Après avoir été violées, plusieurs survivantes perdent également leurs foyers.

“Nous avons enregistré des femmes à Luvungi qui ont été abandonnées par leurs maris seulement parce qu’elles ont été violées. Quand des situations pareilles arrivent, la première réaction qu’on enregistre c’est le rejet dans la famille, puis l’abandon. Et directement, elles deviennent marginalisées dans la société”, a dit Joséphine Kusinza, secrétaire exécutive du Conseil des organisations féminines agissant en synergie COFAS.

Les défenseurs des droits humains au Sud-Kivu pensent qu’une femme ne doit pas être abandonnée ou discriminée seulement parce qu’elle a été violée.

“Elle a plutôt besoin du réconfort et de l’acceptation de la communauté”, estiment-ils.

Ils soulignent qu’un époux qui abandonne sa femme au motif qu’elle a été violée commet une infraction qu’on appelle en droit congolais abandon de famille, ce qui est punissable par la loi.

“Les victimes des VSBG sont protégées par la loi congolaise et cette loi date de 2006. Et pour mettre fin à la stigmatisation, il y a plusieurs actions à mener. D’abord réprimer les auteurs des violences, qui qu’ils soient car on se rend compte qu’il y a des trafics d’influence. Puis approcher les survivantes, s’occuper de leur état, continuer à les appuyer surtout sur le plan économique et psychologique. Multiplier les centres de récupération de ces femmes et faciliter leur réinsertion dans la communauté “, ajoute l’un d’eux, Maître Néné Bintu.

L’administrateur du territoire d’Uvira dit être au courant de cette situation, qui selon lui est due à la coutume.

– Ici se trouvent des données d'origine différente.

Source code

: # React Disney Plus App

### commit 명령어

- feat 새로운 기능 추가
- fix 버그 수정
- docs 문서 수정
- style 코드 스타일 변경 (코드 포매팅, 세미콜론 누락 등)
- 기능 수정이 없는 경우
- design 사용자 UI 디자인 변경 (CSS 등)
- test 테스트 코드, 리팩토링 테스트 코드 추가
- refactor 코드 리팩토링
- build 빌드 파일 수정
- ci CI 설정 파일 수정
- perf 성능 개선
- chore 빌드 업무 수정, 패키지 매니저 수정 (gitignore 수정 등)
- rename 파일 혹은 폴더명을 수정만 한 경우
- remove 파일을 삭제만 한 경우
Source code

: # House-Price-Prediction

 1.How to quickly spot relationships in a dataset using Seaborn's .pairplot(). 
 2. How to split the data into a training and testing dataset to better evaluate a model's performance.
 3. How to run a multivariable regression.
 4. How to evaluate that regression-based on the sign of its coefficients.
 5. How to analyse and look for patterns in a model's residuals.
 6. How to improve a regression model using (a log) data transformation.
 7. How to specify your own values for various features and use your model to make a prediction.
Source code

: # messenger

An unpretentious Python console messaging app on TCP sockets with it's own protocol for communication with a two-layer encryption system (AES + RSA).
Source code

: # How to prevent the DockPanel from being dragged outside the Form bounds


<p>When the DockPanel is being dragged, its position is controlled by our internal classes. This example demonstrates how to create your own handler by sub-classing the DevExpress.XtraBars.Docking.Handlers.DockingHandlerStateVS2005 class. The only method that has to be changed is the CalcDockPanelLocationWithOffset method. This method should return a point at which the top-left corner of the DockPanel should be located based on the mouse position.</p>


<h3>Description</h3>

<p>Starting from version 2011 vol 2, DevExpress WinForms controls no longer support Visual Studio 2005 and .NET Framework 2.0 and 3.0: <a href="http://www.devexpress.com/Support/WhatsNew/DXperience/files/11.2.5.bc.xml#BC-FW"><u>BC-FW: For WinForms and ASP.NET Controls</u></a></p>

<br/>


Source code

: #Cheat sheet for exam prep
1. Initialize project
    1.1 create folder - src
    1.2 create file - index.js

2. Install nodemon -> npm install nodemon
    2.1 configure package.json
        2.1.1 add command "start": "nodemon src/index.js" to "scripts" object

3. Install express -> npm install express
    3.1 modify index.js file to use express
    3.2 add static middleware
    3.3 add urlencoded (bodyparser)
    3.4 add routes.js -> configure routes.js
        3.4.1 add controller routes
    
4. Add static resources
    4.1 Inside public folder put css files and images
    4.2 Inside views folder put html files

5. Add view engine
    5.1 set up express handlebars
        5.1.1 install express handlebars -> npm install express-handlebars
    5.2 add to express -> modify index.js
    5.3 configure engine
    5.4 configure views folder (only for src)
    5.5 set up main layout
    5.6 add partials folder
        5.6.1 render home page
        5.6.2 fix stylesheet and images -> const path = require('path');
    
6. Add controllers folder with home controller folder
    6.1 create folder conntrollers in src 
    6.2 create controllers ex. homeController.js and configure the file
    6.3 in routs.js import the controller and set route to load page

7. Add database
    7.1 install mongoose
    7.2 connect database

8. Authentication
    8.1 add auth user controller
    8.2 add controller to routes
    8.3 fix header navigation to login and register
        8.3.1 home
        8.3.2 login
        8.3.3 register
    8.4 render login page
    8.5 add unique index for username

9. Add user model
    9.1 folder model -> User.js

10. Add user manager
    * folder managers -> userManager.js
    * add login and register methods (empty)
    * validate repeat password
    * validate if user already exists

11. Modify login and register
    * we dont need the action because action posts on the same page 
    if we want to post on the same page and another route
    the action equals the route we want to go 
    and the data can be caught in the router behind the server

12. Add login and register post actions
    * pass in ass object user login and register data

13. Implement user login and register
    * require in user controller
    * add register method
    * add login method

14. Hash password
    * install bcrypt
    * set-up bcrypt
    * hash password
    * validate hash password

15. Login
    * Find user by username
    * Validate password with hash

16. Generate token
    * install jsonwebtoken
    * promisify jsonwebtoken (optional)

“Il y’a quelques cas des viols et violences qui sont enregistrés à Luvungi. Et chaque fois qu’il en a, il y a des services de l’Etat, soit les chefs des villages et chefs des groupements qui relayent l’information et qui orientent les survivantes afin qu’elles puissent trouver les soins et satisfaire leurs besoins primaires. Nous avons aussi des partenaires qui accompagnent ces femmes. Mais ici au village, elles sont discriminées car avec la coutume et les coutumiers, ce n’est pas facile de faire passer le message, de montrer à la communauté qu’une survivante aussi a droit à la vie. Pour les coutumiers il faut vraiment les écarter. En tout cas, la plupart de ces femmes sont abandonnées. Nous faisons quand même des sensibilisations à notre niveau et certaines personnes commencent à les accepter mais nos moyens sont tellement limités”, indique Malenga Sango Julie.

Voulant sauver leurs ménages, plusieurs survivantes se taisent, pourtant souvent porteuses des infections sexuellement transmissibles ; ce qui constitue un danger pour elles.

Les personnes qui commettent ces actes barbares sont des coupeurs de route, des kidnappeurs, certains jeunes du milieu qui se donnent à la consommation abusive des boissons fortement alcoolisées, les gens issus des groupes armés et parfois des militaires indisciplinés.